Trying to stay hip, I downloaded TikTok in 2020 – before the pandemic, so you know I’m really cutting-edge.
A year and some lockdowns later I found myself scrolling, and I heard a distinct Australian accent stating, “I’m Amelia. I’m 42, and I’ve misplaced my personal style.”
Her straightforwardness struck a chord in my brain. Can style be misplaced? I think I had always thought that someone was either inherently stylish … or not. I was always more likely leaning toward the “not” category, and currently as a mother who works from home, I think I would firmly fall into the “not” end of the stylish spectrum.
Over the course of the last year-and-a-half, I’ve watched Amelia, a random woman I don’t know from across the world, work through her wardrobe. Trying on things she owned, new purchases, and soliciting opinions from the commenting masses.
COVID-fashion rebirth is not an isolated incident, as many people turned to their closets and the internet for entertainment. And while I was a casual viewer, it sparked something that has had me rethinking my own wardrobe choices, looking toward a style rebirth.
As far as I’m concerned, there is no such thing as “dressing your age,” and it is empowering for women of any age or size to wear whatever they want. But it is undeniable that your preferences change, and I wouldn’t be caught dead in the mini-dresses and colorful patterns of my twenties. Your coloring can change, and finding colors that suit you and make you beautiful requires you to embrace whatever palette fits your color season — another big TikTok trend.
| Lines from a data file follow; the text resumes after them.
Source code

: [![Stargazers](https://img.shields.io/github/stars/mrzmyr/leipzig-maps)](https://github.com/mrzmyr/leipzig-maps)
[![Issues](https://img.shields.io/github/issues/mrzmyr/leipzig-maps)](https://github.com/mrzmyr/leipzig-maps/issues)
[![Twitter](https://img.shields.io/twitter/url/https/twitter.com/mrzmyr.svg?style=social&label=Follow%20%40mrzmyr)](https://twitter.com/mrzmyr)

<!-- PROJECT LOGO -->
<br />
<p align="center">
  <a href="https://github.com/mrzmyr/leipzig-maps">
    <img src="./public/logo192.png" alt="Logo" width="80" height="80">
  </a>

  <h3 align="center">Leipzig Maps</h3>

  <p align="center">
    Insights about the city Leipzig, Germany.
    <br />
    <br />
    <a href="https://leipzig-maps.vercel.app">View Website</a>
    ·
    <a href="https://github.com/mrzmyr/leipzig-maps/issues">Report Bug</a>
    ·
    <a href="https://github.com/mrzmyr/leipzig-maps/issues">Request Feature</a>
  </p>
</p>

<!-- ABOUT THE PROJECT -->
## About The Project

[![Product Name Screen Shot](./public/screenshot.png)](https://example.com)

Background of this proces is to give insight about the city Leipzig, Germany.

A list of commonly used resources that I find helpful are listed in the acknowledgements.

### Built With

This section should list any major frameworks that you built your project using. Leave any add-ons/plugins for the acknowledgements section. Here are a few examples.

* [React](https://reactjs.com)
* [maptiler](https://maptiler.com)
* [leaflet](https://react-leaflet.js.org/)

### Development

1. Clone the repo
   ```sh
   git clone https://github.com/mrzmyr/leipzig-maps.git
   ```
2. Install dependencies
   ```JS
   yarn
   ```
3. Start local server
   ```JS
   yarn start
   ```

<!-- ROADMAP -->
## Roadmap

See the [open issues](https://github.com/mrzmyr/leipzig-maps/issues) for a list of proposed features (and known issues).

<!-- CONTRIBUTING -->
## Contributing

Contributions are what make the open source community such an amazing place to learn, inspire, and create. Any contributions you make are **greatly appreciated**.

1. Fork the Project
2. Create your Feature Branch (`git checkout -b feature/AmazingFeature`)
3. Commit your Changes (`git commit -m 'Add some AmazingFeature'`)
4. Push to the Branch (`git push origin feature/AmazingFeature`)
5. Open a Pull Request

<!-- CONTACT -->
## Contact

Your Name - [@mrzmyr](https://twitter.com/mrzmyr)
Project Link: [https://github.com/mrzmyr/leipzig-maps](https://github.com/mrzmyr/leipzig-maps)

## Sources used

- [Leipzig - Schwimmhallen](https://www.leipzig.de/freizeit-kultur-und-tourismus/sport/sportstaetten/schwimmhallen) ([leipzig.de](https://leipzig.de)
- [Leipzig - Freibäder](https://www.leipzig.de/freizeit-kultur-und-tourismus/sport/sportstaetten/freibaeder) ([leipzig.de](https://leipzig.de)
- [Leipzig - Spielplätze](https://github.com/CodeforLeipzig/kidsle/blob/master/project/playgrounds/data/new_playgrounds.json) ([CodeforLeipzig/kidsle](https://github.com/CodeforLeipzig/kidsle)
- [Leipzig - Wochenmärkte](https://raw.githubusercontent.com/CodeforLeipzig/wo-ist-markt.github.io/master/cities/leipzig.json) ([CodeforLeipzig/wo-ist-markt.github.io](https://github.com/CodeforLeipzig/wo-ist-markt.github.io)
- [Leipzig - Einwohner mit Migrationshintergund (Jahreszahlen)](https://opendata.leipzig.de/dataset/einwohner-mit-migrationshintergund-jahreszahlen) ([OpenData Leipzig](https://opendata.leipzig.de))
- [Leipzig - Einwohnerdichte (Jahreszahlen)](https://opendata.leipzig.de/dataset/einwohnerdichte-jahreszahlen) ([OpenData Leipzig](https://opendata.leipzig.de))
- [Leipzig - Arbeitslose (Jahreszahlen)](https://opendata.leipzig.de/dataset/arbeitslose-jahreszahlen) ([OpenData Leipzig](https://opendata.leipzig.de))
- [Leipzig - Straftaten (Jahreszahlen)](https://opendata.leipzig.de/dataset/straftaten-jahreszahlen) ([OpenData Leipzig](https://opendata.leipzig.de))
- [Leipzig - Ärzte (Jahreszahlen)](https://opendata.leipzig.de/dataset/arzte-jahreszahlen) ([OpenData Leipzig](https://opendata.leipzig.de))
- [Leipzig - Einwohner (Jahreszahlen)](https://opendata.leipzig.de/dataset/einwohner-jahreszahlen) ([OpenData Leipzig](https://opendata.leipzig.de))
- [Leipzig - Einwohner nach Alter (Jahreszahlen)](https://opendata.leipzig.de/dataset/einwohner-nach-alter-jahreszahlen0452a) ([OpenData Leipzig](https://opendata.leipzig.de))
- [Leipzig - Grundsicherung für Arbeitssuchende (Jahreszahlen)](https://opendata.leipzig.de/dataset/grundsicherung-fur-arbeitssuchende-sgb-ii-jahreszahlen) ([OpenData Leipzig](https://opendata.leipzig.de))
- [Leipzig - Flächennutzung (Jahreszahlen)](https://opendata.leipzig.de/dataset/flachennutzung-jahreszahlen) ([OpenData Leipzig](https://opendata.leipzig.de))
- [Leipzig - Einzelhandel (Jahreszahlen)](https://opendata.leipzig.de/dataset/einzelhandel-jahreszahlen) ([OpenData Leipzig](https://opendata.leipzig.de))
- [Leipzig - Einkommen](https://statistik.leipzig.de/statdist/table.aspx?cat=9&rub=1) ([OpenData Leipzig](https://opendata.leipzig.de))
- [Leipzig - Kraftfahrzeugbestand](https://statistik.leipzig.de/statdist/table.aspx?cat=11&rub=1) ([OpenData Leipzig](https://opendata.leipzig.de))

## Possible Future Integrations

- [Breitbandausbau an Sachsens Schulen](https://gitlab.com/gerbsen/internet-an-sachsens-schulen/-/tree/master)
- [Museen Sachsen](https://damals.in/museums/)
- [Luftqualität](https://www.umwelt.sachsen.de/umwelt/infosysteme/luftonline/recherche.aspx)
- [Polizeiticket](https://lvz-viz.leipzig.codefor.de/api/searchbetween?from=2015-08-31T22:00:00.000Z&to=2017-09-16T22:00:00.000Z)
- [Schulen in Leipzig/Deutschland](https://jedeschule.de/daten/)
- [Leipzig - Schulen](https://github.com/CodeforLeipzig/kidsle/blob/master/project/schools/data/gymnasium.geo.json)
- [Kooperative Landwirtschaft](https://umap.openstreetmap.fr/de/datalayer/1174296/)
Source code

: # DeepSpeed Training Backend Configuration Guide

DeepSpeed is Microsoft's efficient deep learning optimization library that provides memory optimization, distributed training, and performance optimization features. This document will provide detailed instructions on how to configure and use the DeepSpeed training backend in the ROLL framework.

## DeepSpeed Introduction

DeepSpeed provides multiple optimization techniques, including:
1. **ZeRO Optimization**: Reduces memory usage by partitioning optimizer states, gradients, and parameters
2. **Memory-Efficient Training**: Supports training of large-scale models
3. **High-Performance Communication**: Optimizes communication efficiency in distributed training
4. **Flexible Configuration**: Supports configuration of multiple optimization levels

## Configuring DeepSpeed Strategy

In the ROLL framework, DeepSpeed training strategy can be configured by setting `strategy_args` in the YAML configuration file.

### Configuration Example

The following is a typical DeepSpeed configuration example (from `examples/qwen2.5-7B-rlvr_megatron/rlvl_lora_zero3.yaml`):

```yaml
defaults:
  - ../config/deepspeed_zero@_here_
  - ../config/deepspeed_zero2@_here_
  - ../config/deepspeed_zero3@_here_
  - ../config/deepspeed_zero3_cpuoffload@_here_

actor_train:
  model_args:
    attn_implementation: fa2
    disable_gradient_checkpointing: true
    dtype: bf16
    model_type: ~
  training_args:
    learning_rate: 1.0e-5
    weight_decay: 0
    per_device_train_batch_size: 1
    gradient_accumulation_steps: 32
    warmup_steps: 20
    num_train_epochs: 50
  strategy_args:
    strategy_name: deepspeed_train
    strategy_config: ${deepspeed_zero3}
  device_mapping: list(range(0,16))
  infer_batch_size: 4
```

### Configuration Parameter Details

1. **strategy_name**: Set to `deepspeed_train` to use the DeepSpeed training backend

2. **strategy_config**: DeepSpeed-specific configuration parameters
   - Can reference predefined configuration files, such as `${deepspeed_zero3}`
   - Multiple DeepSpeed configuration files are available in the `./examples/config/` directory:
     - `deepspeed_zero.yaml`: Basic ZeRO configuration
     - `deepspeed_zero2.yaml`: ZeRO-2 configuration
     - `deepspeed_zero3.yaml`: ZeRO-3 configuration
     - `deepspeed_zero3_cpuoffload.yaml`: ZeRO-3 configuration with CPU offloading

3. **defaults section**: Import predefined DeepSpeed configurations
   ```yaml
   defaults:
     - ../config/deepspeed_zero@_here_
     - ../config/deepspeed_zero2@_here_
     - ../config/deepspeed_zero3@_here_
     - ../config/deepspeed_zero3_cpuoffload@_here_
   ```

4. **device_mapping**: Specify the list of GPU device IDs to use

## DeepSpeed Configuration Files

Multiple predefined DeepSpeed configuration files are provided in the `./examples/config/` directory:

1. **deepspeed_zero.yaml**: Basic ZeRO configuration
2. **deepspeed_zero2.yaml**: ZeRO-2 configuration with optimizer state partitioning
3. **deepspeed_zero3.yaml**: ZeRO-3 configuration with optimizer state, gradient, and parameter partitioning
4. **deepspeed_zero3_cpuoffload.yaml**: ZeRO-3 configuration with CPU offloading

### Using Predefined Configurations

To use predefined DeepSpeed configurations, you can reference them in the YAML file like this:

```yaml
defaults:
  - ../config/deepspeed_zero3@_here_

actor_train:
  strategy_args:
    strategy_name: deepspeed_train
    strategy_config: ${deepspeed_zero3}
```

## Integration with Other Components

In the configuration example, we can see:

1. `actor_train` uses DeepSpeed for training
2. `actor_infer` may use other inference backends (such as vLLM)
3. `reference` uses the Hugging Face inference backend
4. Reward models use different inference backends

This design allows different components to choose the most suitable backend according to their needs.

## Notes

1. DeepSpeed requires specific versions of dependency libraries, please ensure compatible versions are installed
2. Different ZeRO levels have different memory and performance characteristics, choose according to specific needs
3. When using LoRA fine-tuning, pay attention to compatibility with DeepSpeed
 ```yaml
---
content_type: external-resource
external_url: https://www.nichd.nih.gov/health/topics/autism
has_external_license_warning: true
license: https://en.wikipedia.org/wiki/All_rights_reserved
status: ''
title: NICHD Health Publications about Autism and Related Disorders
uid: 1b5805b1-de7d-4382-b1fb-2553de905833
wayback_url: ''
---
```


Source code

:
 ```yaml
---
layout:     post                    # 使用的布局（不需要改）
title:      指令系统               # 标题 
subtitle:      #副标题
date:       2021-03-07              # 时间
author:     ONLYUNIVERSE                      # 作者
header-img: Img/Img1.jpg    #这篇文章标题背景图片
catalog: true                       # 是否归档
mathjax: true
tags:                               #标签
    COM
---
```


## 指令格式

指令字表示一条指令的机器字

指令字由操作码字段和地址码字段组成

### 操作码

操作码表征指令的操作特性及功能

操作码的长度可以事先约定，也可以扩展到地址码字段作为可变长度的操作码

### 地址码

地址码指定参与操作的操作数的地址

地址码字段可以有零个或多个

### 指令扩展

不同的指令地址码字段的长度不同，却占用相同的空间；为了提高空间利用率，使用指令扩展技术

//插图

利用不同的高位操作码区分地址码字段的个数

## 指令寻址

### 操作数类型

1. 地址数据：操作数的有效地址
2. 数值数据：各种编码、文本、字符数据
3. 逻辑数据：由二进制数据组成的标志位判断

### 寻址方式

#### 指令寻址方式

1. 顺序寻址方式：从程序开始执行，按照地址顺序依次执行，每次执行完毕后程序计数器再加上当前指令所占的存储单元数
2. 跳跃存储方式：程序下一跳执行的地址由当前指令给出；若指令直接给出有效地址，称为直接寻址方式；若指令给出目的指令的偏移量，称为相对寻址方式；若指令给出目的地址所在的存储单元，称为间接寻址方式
Whether you’re finally headed back into the office and need to resurrect a business wardrobe you’ve left askew, or you have to adapt to a different body post-COVID or kids, changing your style can be fun. Maybe you’re an empty-nester with no college bills at your feet, ready to lean into the luxury that your soccer-mom-Lululemon days denied you.
Every spring I attempt to turn my closet into a proper capsule wardrobe — and you guessed it: another TikTok trend. The idea that every piece of clothing in my closet works harmoniously with every other piece is appealing for a busy mother. The Steve Jobs-inspired idea is that simplifying your wardrobe reduces decision fatigue, leaving room in your brain for more “important” problems.
As nice as a capsule sounds, I simply cannot get rid of the sentimental garments that give me joy to see in my closet, and the fun pieces I wear rarely, but memorably, and could never eliminate. But, reflecting each spring on what my style is, what I wear everyday, and what pieces I need to invest in to round out my ideal look is a challenging yet fulfilling exercise I highly recommend.
It’s never too late to reinvent yourself, and it’s always a good time to wear something that helps you feel comfortable in your own skin.